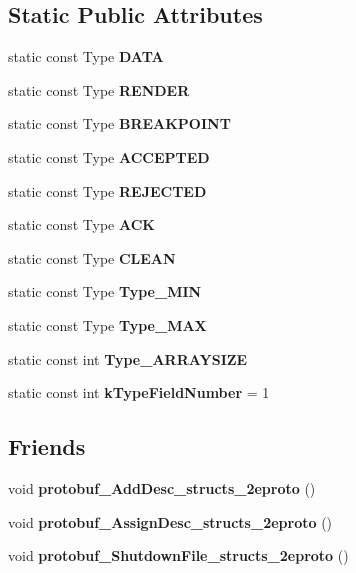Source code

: \subsection*{Static Public Attributes}
\begin{DoxyCompactItemize}
\item 
static const Type {\bfseries D\+A\+TA}
\item 
static const Type {\bfseries R\+E\+N\+D\+ER}
\item 
static const Type {\bfseries B\+R\+E\+A\+K\+P\+O\+I\+NT}
\item 
static const Type {\bfseries A\+C\+C\+E\+P\+T\+ED}
\item 
static const Type {\bfseries R\+E\+J\+E\+C\+T\+ED}
\item 
static const Type {\bfseries A\+CK}
\item 
static const Type {\bfseries C\+L\+E\+AN}
\item 
static const Type {\bfseries Type\+\_\+\+M\+IN}
\item 
static const Type {\bfseries Type\+\_\+\+M\+AX}
\item 
static const int {\bfseries Type\+\_\+\+A\+R\+R\+A\+Y\+S\+I\+ZE}
\item 
\hypertarget{classstruct_definitions_1_1_message_info_a3cb84809d173ea49e58dea61b00a820d}{}\label{classstruct_definitions_1_1_message_info_a3cb84809d173ea49e58dea61b00a820d} 
static const int {\bfseries k\+Type\+Field\+Number} = 1
\end{DoxyCompactItemize}
\subsection*{Friends}
\begin{DoxyCompactItemize}
\item 
\hypertarget{classstruct_definitions_1_1_message_info_abcf9b7cc173b6d79696d01156751b8ce}{}\label{classstruct_definitions_1_1_message_info_abcf9b7cc173b6d79696d01156751b8ce} 
void {\bfseries protobuf\+\_\+\+Add\+Desc\+\_\+structs\+\_\+2eproto} ()
\item 
\hypertarget{classstruct_definitions_1_1_message_info_adb32752ff5178cb902966da6e3cb3bc6}{}\label{classstruct_definitions_1_1_message_info_adb32752ff5178cb902966da6e3cb3bc6} 
void {\bfseries protobuf\+\_\+\+Assign\+Desc\+\_\+structs\+\_\+2eproto} ()
\item 
\hypertarget{classstruct_definitions_1_1_message_info_ac2e4278d7604361fa6502b1cfbf9d980}{}\label{classstruct_definitions_1_1_message_info_ac2e4278d7604361fa6502b1cfbf9d980} 
void {\bfseries protobuf\+\_\+\+Shutdown\+File\+\_\+structs\+\_\+2eproto} ()
\end{DoxyCompactItemize}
====================
From the data above, how many lines contain the word "hypertarget"? Give the number alone.

4